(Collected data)
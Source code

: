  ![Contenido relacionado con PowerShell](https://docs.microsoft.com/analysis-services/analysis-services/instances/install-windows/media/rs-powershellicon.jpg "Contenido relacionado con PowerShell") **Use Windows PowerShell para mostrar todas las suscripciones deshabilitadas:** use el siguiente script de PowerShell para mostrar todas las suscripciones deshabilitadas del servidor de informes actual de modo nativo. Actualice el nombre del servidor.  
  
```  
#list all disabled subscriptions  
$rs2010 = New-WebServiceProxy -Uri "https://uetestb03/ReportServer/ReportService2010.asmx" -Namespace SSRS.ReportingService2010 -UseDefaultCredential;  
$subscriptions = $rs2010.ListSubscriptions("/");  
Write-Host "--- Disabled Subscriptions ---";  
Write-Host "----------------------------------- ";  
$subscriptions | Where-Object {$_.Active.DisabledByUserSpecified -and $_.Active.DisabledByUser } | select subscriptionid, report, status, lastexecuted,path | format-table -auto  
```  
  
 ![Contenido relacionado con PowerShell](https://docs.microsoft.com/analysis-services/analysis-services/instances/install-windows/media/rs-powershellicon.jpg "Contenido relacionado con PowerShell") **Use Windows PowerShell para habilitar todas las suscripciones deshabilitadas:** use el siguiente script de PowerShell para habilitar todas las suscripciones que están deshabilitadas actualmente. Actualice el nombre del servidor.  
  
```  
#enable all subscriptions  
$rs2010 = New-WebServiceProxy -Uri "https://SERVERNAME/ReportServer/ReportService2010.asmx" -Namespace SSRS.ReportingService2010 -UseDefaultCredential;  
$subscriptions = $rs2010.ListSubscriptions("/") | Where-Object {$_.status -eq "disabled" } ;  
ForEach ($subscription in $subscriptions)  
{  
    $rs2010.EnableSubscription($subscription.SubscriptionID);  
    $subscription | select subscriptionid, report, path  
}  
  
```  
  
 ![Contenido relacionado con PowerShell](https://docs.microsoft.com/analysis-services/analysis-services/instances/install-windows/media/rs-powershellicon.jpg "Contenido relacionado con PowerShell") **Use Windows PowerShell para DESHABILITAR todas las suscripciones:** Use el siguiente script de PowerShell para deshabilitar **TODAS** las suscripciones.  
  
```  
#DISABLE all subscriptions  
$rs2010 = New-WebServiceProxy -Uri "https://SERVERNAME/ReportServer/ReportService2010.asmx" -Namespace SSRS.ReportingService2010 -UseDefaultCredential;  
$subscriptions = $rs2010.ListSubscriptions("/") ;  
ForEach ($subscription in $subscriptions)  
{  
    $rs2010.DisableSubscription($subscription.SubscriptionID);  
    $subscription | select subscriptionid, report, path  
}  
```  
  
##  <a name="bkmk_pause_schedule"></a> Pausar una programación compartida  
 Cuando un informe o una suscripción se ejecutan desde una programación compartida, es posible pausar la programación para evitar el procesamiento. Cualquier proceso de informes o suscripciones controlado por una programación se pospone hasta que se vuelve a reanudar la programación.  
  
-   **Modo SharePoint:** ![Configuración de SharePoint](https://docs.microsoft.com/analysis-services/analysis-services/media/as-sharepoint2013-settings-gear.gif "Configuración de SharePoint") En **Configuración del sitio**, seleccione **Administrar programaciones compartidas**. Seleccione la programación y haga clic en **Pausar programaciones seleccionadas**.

* * *

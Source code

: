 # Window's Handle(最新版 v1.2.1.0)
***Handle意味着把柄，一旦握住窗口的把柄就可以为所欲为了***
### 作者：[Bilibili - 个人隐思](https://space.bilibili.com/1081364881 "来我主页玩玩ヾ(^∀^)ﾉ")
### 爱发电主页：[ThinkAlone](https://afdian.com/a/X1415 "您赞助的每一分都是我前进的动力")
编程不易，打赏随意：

==

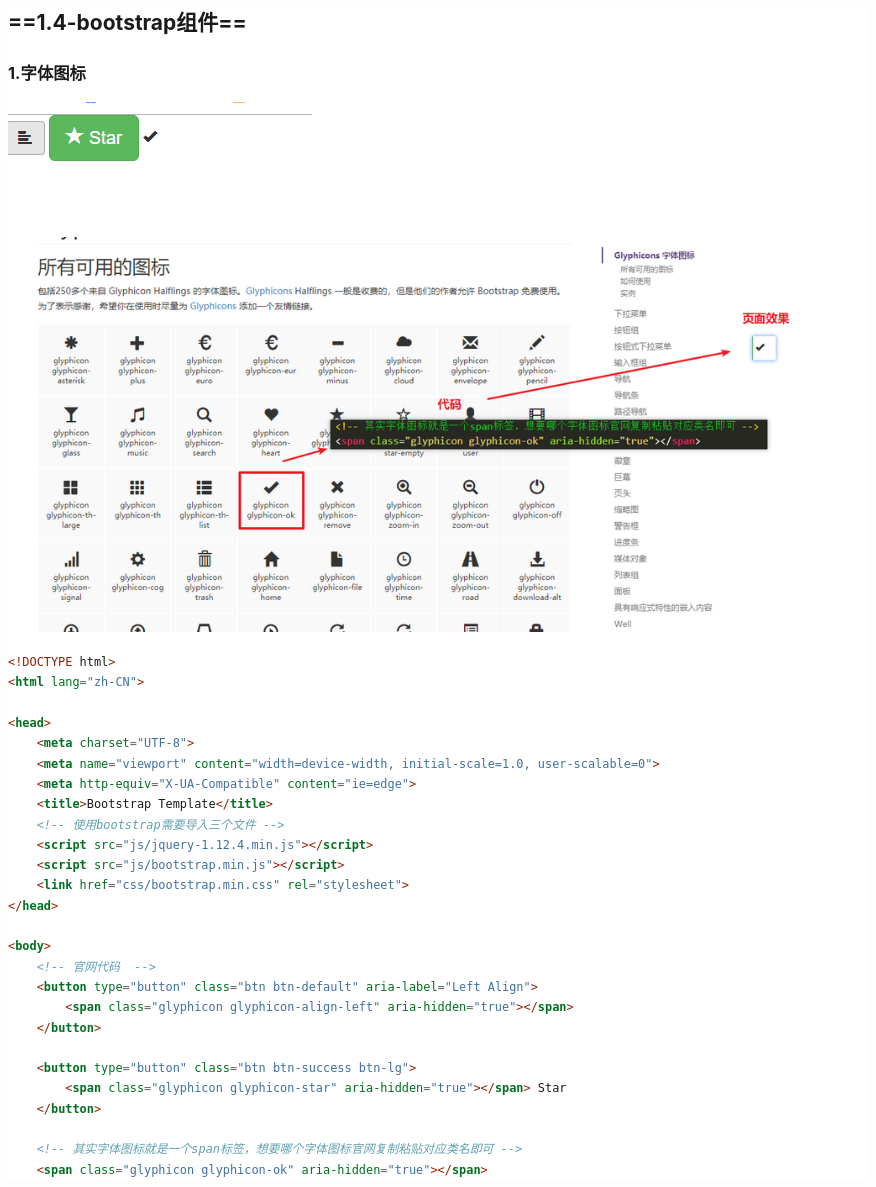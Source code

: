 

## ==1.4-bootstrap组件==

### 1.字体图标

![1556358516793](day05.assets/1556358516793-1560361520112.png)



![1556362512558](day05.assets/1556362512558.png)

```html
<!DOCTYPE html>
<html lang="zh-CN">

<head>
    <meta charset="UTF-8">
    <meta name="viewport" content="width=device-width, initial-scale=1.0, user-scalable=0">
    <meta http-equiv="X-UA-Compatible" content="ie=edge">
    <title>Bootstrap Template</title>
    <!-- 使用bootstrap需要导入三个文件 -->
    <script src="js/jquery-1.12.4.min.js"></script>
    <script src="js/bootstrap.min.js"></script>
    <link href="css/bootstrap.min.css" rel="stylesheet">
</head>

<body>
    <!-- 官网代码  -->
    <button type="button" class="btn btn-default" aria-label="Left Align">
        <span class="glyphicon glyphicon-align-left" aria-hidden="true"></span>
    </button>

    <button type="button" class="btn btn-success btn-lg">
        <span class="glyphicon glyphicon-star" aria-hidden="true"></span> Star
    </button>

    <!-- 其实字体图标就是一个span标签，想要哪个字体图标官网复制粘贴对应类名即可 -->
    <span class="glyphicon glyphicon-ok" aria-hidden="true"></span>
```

Directions for this task: Say, as a single number and nothing more, how many lines of the entries contain the word "microsoft".

Response for this exercise: 4